**THE TASK:** The answer is every line of the records that holds the word "diagrams", copied in full.

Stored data
▬▬▬▬▬▬▬▬▬▬

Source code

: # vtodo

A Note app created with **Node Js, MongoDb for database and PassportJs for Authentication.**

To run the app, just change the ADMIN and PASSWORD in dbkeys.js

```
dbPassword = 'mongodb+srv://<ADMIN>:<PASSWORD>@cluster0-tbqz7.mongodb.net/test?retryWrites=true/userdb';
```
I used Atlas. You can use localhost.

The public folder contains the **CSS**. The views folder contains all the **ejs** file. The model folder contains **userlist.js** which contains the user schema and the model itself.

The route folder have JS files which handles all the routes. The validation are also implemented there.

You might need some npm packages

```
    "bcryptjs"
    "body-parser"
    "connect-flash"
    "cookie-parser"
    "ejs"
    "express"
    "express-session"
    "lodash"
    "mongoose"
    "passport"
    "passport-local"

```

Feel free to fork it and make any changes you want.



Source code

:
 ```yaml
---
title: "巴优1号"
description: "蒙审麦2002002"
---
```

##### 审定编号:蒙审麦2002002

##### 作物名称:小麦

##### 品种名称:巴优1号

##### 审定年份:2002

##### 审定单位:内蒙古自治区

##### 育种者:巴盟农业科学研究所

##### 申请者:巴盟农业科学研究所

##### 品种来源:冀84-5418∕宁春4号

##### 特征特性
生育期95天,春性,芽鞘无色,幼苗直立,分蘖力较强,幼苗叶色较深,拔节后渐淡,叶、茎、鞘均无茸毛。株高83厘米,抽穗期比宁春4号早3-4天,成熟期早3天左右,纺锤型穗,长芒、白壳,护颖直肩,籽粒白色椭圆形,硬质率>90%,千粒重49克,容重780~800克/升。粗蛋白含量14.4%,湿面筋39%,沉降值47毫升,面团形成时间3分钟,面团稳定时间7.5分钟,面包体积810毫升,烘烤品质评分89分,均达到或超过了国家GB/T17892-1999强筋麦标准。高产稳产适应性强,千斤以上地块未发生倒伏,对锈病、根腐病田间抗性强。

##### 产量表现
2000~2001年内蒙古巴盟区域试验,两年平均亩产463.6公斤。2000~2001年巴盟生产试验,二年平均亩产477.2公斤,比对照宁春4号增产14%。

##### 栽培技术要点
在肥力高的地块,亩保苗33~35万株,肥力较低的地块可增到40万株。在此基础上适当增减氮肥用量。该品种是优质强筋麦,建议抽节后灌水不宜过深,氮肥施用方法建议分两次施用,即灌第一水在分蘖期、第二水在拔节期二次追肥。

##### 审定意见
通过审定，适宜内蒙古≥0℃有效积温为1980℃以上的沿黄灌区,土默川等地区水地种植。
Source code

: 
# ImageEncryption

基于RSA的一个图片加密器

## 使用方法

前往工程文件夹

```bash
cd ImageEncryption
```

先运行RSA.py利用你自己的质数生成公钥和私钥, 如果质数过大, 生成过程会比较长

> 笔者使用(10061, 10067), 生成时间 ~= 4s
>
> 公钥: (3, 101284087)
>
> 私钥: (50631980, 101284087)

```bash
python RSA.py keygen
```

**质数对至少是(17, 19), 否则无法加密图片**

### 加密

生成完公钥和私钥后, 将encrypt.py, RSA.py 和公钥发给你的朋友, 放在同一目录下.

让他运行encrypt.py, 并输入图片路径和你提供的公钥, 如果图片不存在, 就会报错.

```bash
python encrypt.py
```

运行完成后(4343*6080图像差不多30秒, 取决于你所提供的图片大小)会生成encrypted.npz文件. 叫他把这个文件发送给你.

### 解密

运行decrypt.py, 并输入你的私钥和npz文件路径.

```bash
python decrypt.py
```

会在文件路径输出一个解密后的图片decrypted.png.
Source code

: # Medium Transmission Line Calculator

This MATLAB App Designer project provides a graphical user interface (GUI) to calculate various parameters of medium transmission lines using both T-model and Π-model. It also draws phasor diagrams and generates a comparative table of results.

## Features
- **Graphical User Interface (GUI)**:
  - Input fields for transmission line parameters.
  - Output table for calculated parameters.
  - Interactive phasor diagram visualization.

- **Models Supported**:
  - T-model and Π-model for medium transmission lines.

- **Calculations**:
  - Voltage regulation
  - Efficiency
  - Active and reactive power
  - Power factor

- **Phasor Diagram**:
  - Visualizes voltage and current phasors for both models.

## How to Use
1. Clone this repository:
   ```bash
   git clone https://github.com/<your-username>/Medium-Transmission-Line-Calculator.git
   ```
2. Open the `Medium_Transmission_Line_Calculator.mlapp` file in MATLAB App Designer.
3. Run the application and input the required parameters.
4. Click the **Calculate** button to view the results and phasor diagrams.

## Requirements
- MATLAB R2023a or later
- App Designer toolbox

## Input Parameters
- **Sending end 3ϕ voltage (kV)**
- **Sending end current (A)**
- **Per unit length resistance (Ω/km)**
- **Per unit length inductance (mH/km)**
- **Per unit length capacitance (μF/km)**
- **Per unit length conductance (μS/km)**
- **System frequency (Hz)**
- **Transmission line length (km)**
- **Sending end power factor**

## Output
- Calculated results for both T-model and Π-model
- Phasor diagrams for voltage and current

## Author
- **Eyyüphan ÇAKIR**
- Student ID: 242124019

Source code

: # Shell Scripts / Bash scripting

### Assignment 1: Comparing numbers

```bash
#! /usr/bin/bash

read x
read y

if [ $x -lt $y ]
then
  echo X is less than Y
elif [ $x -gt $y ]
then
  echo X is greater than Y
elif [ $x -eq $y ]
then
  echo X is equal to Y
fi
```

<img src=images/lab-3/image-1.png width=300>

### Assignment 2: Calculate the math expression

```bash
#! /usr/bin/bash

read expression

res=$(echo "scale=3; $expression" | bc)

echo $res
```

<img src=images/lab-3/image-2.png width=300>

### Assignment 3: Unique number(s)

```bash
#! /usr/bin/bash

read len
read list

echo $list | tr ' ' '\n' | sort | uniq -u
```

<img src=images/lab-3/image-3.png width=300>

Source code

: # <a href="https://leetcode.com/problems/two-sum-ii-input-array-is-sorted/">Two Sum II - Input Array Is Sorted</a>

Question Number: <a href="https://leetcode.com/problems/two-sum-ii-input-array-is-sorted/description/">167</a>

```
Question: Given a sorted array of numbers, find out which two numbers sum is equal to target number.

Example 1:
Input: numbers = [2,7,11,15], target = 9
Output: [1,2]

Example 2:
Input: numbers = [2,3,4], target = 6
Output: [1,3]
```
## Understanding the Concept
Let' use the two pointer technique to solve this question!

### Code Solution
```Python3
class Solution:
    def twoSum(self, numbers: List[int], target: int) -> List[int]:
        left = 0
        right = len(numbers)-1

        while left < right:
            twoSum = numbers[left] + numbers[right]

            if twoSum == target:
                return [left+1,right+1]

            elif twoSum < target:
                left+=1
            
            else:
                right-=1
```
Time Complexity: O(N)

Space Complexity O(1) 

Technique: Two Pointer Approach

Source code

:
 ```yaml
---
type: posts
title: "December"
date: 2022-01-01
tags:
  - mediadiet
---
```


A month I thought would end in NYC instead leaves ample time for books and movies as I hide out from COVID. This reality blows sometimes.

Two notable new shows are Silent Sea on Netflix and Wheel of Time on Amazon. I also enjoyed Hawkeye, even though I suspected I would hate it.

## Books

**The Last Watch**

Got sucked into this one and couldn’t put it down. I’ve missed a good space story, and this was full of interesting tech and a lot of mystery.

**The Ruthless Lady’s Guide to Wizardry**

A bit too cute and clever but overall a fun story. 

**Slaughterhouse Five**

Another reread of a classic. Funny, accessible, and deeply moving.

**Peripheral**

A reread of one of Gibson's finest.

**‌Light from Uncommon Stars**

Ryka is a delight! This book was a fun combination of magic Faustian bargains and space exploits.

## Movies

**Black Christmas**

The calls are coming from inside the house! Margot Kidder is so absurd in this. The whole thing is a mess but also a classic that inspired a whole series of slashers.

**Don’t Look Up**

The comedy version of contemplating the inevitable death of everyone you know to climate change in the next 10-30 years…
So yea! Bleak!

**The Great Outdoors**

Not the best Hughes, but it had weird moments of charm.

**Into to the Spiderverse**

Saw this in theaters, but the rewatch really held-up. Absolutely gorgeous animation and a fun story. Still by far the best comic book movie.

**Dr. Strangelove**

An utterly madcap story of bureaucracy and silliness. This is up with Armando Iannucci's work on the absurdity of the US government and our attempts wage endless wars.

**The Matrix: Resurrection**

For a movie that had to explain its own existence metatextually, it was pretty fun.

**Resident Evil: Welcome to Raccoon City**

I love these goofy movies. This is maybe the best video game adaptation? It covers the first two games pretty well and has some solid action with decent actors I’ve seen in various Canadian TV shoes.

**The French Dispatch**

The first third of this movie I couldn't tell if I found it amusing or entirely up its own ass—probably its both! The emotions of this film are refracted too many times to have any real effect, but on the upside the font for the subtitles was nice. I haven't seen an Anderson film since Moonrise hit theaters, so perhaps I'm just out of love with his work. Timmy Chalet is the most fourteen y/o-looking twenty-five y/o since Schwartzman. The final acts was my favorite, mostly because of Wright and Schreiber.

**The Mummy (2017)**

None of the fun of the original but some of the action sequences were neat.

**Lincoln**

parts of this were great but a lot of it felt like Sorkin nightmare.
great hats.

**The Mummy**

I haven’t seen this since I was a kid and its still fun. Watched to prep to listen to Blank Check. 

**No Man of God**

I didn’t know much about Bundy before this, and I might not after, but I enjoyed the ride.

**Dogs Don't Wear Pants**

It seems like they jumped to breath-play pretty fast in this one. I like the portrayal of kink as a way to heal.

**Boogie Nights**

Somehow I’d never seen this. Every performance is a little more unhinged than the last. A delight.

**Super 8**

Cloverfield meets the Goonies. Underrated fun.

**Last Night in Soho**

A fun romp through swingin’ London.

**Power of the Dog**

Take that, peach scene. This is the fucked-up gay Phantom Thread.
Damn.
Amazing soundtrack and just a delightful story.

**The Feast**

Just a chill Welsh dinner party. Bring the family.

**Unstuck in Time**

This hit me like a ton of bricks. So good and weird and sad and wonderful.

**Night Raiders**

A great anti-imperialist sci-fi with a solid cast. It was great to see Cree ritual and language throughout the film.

▬▬▬▬▬▬▬▬▬▬

**OUTPUT FOR THIS EXERCISE:**
This MATLAB App Designer project provides a graphical user interface (GUI) to calculate various parameters of medium transmission lines using both T-model and Π-model. It also draws phasor diagrams and generates a comparative table of results.
4. Click the **Calculate** button to view the results and phasor diagrams.
- Phasor diagrams for voltage and current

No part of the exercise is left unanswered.